§ TASK DIRECTIONS: Note each line in the data holding the string "Current" and report it.

[INFORMATION PROVIDED — start]

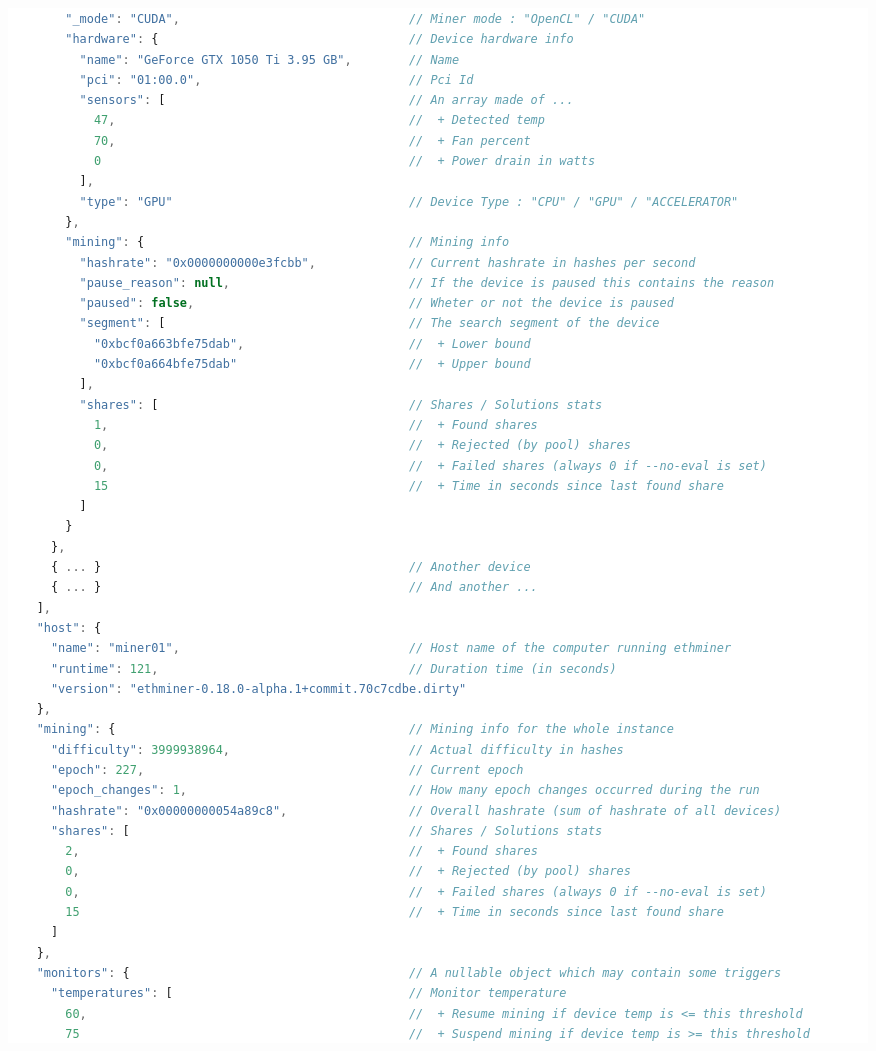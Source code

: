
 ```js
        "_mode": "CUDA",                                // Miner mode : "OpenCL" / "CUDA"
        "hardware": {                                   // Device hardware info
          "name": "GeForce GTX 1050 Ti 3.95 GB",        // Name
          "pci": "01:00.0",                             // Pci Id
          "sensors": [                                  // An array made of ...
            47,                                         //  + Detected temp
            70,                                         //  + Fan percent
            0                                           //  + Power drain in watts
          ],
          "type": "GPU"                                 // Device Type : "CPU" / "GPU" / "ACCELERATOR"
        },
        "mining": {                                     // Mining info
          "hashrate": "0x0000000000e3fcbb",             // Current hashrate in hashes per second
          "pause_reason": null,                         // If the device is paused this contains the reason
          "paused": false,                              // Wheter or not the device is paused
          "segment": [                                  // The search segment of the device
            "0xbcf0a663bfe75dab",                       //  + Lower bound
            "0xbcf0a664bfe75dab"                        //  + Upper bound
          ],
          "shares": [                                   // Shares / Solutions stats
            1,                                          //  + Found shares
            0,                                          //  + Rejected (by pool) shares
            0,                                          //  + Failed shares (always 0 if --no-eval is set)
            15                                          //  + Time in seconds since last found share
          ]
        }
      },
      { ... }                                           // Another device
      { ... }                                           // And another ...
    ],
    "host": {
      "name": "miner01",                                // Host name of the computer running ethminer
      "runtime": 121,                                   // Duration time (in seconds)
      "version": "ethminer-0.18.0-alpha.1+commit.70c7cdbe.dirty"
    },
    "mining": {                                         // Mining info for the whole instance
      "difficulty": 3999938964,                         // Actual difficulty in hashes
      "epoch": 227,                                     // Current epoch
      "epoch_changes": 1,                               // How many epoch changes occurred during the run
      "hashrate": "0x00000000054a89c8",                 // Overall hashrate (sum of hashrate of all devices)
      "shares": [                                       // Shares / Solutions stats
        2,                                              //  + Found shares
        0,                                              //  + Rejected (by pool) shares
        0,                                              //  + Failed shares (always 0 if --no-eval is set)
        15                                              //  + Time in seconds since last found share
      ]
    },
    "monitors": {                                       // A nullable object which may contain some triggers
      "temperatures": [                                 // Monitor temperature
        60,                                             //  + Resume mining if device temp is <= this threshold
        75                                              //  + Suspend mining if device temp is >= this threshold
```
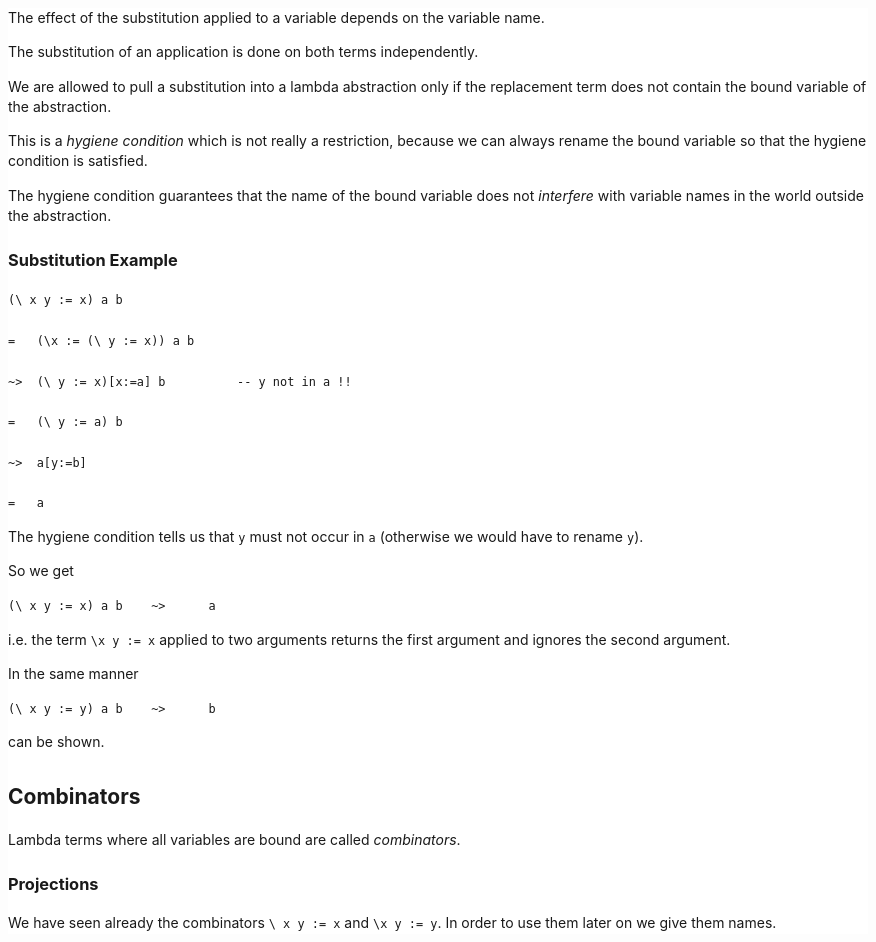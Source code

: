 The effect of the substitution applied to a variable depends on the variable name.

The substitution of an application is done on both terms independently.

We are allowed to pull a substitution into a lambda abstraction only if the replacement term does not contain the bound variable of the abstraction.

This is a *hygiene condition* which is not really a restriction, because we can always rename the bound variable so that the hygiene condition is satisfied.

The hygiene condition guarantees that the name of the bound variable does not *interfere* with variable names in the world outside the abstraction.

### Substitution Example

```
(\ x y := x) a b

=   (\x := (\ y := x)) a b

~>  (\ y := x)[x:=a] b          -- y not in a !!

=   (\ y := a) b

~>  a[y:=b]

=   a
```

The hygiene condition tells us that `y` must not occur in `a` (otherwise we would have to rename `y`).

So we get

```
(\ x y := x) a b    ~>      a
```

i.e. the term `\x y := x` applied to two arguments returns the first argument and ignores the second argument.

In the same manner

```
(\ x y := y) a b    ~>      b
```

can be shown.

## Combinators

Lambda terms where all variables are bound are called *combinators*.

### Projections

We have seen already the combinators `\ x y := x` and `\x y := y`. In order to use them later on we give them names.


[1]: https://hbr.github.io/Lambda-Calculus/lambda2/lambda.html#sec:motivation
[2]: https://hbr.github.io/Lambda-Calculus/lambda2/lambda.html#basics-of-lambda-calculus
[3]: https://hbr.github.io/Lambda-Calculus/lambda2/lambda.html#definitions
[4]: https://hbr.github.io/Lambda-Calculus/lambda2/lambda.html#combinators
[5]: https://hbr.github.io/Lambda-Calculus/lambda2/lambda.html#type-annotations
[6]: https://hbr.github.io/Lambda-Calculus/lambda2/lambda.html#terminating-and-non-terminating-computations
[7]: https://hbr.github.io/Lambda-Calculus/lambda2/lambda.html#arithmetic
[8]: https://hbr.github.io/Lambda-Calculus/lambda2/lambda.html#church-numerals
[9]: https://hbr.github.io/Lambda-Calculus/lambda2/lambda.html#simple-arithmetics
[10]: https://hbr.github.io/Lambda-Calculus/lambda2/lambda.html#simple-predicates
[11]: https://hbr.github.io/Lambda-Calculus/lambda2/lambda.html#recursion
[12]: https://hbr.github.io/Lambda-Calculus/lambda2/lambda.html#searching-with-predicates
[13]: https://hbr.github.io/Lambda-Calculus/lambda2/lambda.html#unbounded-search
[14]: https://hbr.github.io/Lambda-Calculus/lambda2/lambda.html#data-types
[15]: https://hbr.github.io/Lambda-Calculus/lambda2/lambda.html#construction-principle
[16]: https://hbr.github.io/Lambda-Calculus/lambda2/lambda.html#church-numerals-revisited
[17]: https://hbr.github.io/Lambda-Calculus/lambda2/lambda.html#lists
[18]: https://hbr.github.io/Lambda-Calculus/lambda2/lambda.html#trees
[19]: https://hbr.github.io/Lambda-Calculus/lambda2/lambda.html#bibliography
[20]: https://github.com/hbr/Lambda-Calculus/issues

[INFORMATION PROVIDED — finish]

§ PROBLEM SOLUTION:
          "hashrate": "0x0000000000e3fcbb",             // Current hashrate in hashes per second
      "epoch": 227,                                     // Current epoch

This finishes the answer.